Create QR codes that open a specific location in Google Maps or Apple Maps when scanned. Enter an address or GPS coordinates. Use them on event invitations, business cards, menus, or travel brochures.

Enter an address or paste a coordinate pair — or drop in a Google Maps, Apple Maps, or Waze link and it pulls the coordinates out for you. The tool encodes either a Google Maps URL or a geo: URI that most map apps recognise. Adjust size up to 512 px, set foreground and background colours, pick a dot pattern and a separate corner-eye shape, copy the encoded link to share it as plain text, and download as PNG or SVG for print.

How to use

  1. Enter a location by address or by latitude/longitude coordinates. Use the search to find and verify the location.
  2. Customize the QR code appearance: size, colors, error correction, dot pattern, and corner-eye shape.
  3. Download as PNG or SVG. Scanning opens the device's default map app with directions to the location.

When to use

  • Print on event invitations so guests skip typing the address into their phones.
  • Place on real estate signs, restaurant menus, or trade-show booths for instant directions.
  • Add to property listings or museum guides where the destination is hard to spell.

Result

New office location at 350 Fifth Avenue, New York.
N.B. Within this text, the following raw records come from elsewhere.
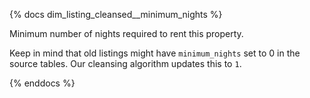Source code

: {% docs dim_listing_cleansed__minimum_nights %}

Minimum number of nights required to rent this property. 


Keep in mind that old listings might have `minimum_nights` set to 0 in the source tables. Our cleansing algorithm updates this to `1`.


{% enddocs %}
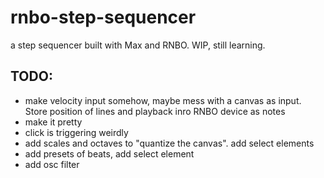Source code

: # rnbo-step-sequencer
a step sequencer built with Max and RNBO. WIP, still learning.  
  
    
  
TODO:  
-  
- make velocity input somehow, maybe mess with a canvas as input. Store position of lines and playback inro RNBO device as notes    
- make it pretty  
- click is triggering weirdly  
- add scales and octaves to "quantize the canvas". add select elements  
- add presets of beats, add select element  
- add osc filter  
 
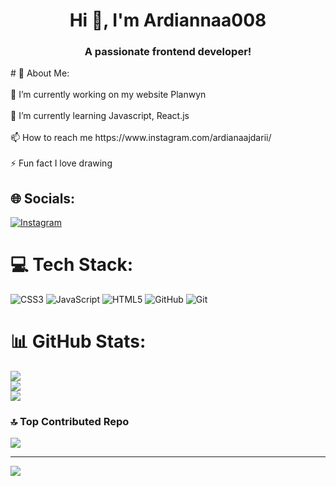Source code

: <h1 align="center">Hi 👋, I'm Ardiannaa008</h1>
<h3 align="center">A passionate frontend developer!</h3>
# 💫 About Me:<br><br>
🔭 I’m currently working on my website Planwyn<br><br>🌱 I’m currently learning Javascript, React.js<br><br>📫 How to reach me https://www.instagram.com/ardianaajdarii/<br><br>⚡ Fun fact I love drawing


## 🌐 Socials:
[![Instagram](https://img.shields.io/badge/Instagram-%23E4405F.svg?logo=Instagram&logoColor=white)](https://instagram.com/ardianaajdarii) 

# 💻 Tech Stack:
![CSS3](https://img.shields.io/badge/css3-%231572B6.svg?style=flat&logo=css3&logoColor=white) ![JavaScript](https://img.shields.io/badge/javascript-%23323330.svg?style=flat&logo=javascript&logoColor=%23F7DF1E) ![HTML5](https://img.shields.io/badge/html5-%23E34F26.svg?style=flat&logo=html5&logoColor=white) ![GitHub](https://img.shields.io/badge/github-%23121011.svg?style=flat&logo=github&logoColor=white) ![Git](https://img.shields.io/badge/git-%23F05033.svg?style=flat&logo=git&logoColor=white)
# 📊 GitHub Stats:
![](https://github-readme-stats.vercel.app/api?username=Ardiannaa008&theme=dark&hide_border=true&include_all_commits=true&count_private=false)<br/>
![](https://nirzak-streak-stats.vercel.app/?user=Ardiannaa008&theme=dark&hide_border=true)<br/>
![](https://github-readme-stats.vercel.app/api/top-langs/?username=Ardiannaa008&theme=dark&hide_border=true&include_all_commits=true&count_private=false&layout=compact)

### 🔝 Top Contributed Repo
![](https://github-contributor-stats.vercel.app/api?username=Ardiannaa008&limit=5&theme=dark&combine_all_yearly_contributions=true)

---
[![](https://visitcount.itsvg.in/api?id=Ardiannaa008&icon=0&color=0)](https://visitcount.itsvg.in)

<!-- Proudly created with GPRM ( https://gprm.itsvg.in ) -->

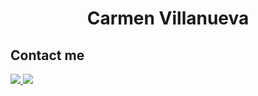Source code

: <h1 align="center"> Carmen Villanueva </h1>



## Contact me

<a href="https://www.linkedin.com/in/carmen-villanueva-borja/" target="_blank">
<img src=https://img.shields.io/badge/Linkedin-Blue?style=plastic&logo=linkedin&logoColor=blue&logoSize=auto&labelColor=Blue&color=white&cacheSeconds=3600&link=www.linkedin.com%2Fin%2Fcarmen-villanueva-borja />

<a href="mailto:carmenvb92@gmail.com" target="_blank">
<img src=https://img.shields.io/badge/Gmail-Red?style=plastic&logo=Gmail&logoColor=Red&logoSize=auto&labelColor=Red&color=white&cacheSeconds=3600&link=carmenvb92%40gmail.com />

<!--
**Carmenvb92/Carmenvb92** is a ✨ _special_ ✨ repository because its `README.md` (this file) appears on your GitHub profile.

Here are some ideas to get you started:

- 🔭 I’m currently working on ...
- 🌱 I’m currently learning ...
- 👯 I’m looking to collaborate on ...
- 🤔 I’m looking for help with ...
- 💬 Ask me about ...
- 📫 How to reach me: ...
- 😄 Pronouns: ...
- ⚡ Fun fact: ...
-->
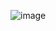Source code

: ![image](https://user-images.githubusercontent.com/92860091/149212249-8bcbe145-2dc6-4320-a0dc-6d472eb7111c.png)
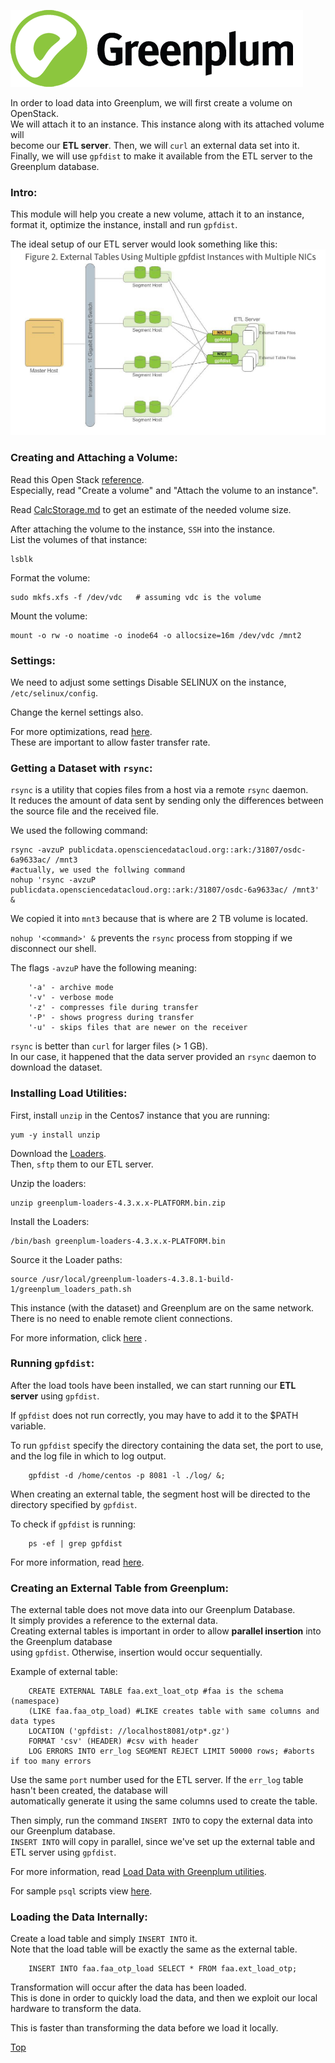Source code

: ![Greenplum](https://github.com/syuja/GreenPlumSetup/blob/master/img/greenplum-logo.png)
<a id='top'></a>

In order to load data into Greenplum, we will first create a volume on OpenStack.  
We will attach it to an instance. This instance along with its attached volume will  
become our **ETL server**. 
Then, we will `curl` an external data set into it.  
Finally, we will use `gpfdist` to make it available from the ETL server to the Greenplum database.  


### Intro: 
This module will help you create a new volume, attach it to an instance, format it,
optimize the instance, install and run `gpfdist`.  

The ideal setup of our ETL server would look something like this:  
![ideal_etl](https://github.com/syuja/GreenPlumSetup/blob/master/img/ideal_etl.png)

### Creating and Attaching a Volume:  
Read this Open Stack [reference](http://docs.openstack.org/user-guide/common/cli_manage_volumes.html).  
Especially, read "Create a volume" and "Attach the volume to an instance".   

Read [CalcStorage.md](CalcStorage.md) to get an estimate of the needed volume size.  

After attaching the volume to the instance, `SSH` into the instance.  
List the volumes of that instance:  

    lsblk    

Format the volume:  

    sudo mkfs.xfs -f /dev/vdc   # assuming vdc is the volume  

Mount the volume:   

    mount -o rw -o noatime -o inode64 -o allocsize=16m /dev/vdc /mnt2   


### Settings:    
We need to adjust some settings 
Disable SELINUX on the instance, `/etc/selinux/config`.    

Change the kernel settings also.


For more optimizations, read [here](http://gpdb.docs.pivotal.io/4360/prep_os-system-params.html#topic3).  
These are important to allow faster transfer rate.  




### Getting a Dataset with `rsync`:    
`rsync` is a utility that copies files from a host via a remote `rsync` daemon.  
It reduces the amount of data sent by sending only the differences between the source file and the received file.  

We used the following command:   

    rsync -avzuP publicdata.opensciencedatacloud.org::ark:/31807/osdc-6a9633ac/ /mnt3  
    #actually, we used the follwing command  
    nohup 'rsync -avzuP publicdata.opensciencedatacloud.org::ark:/31807/osdc-6a9633ac/ /mnt3' &    
    
We copied it into `mnt3` because that is where are 2 TB volume is located.  

`nohup '<command>' &` prevents the `rsync` process from stopping if we disconnect our shell.  

The flags `-avzuP` have the following meaning:   

        '-a' - archive mode  
        '-v' - verbose mode  
        '-z' - compresses file during transfer  
        '-P' - shows progress during transfer   
        '-u' - skips files that are newer on the receiver   
        


`rsync` is better than `curl` for larger files (> 1 GB).  
In our case, it happened that the data server provided an `rsync` daemon to download the dataset.   

### Installing Load Utilities:   
First, install `unzip` in the Centos7 instance that you are running:  

    yum -y install unzip   

Download the [Loaders](https://network.pivotal.io/products/pivotal-gpdb#/releases/1683/file_groups/410 ).  
Then, `sftp` them to our ETL server.  

Unzip the loaders:  

    unzip greenplum-loaders-4.3.x.x-PLATFORM.bin.zip

Install the Loaders:  

    /bin/bash greenplum-loaders-4.3.x.x-PLATFORM.bin   

Source it the Loader paths:   

    source /usr/local/greenplum-loaders-4.3.8.1-build-1/greenplum_loaders_path.sh     

This instance (with the dataset) and Greenplum are on the same network.  
There is no need to enable remote client connections.  

For more information, click [here](http://gpdb.docs.pivotal.io/4380/client_tool_guides/load/unix/unix_load_install.html) .  


### Running `gpfdist`:   
After the load tools have been installed, we can start running our **ETL server** using `gpfdist`.  

If `gpfdist` does not run correctly, you may have to add it to the $PATH variable.  

To run `gpfdist` specify the directory containing the data set, the port to use, and the log file in which to log output.  

        gpfdist -d /home/centos -p 8081 -l ./log/ &;  

When creating an external table, the segment host will be directed to the directory specified by `gpfdist`.  

To check if `gpfdist` is running:  

        ps -ef | grep gpfdist  


For more information, read [here](http://gpdb.docs.pivotal.io/4330/utility_guide/admin_utilities/gpfdist.html).   

### Creating an External Table from Greenplum:   
The external table does not move data into our Greenplum Database.  
It simply provides a reference to the external data.  
Creating external tables is important in order to allow **parallel insertion** into the Greenplum database  
using `gpfdist`. Otherwise, insertion would occur sequentially.  

Example of external table:  

        CREATE EXTERNAL TABLE faa.ext_loat_otp #faa is the schema (namespace)   
        (LIKE faa.faa_otp_load) #LIKE creates table with same columns and data types   
        LOCATION ('gpfdist: //localhost8081/otp*.gz')    
        FORMAT 'csv' (HEADER) #csv with header    
        LOG ERRORS INTO err_log SEGMENT REJECT LIMIT 50000 rows; #aborts if too many errors    

Use the same `port` number used for the ETL server.  If the `err_log` table hasn't been created, the database will  
automatically generate it using the same columns used to create the table.  

Then simply, run the command `INSERT INTO` to copy the external data into our Greenplum database.  
`INSERT INTO` will copy in parallel, since we've set up the external table and ETL server using `gpfdist`.  

For more information, read [Load Data with Greenplum utilities](https://github.com/syuja/GreenPlumSetup/blob/413fcf8fe683772908a72e831b93c66f37c551ba/tutorial/TUTORIAL.md#).   

For sample `psql` scripts view [here](../script/README.md).  

### Loading the Data Internally:   
Create a load table and simply `INSERT INTO` it.  
Note that the load table will be exactly the same as the external table.   

        INSERT INTO faa.faa_otp_load SELECT * FROM faa.ext_load_otp;  


Transformation will occur after the data has been loaded.  
This is done in order to quickly load the data, and then we exploit our local hardware to transform the data.  

This is faster than transforming the data before we load it locally.  




[Top](#top)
Generate a QR code for the grand opening invitations so guests can get instant directions.

FAQ

Will scanning open Google Maps or Apple Maps?
If you encode a Google Maps URL, both iOS and Android open it cleanly (Apple usually inside Maps, Android in Chrome or the Maps app). If you use a geo: URI, the phone opens whatever map app is set as default, which on iOS is Apple Maps.
What is more reliable — an address or coordinates?
Coordinates always resolve to the exact point you specify, regardless of how the address is spelled or whether it exists in the map provider's database. For remote locations, festival grounds, or unmapped properties, coordinates are the safer choice.
How many decimal places do I need for the latitude and longitude?
Five decimal places give roughly one-metre precision, which is enough for a building entrance. Six places hit ten-centimetre precision. Anything beyond seven is wasted bytes — GPS hardware itself rarely reads finer than three metres.
Can I track how many people scanned the code?
Not directly. A static QR code carries the location data inside the image and reports nothing back. If you need scan counts, encode a short URL that redirects to the map link, and check the analytics on that redirect service.
Why does the same address sometimes drop the pin in the wrong spot?
Geocoding services place the pin at the centroid of the building footprint or the closest road segment they hold. If the database is outdated or the address has no rooftop record, the pin drifts. Use coordinates whenever the exact spot matters.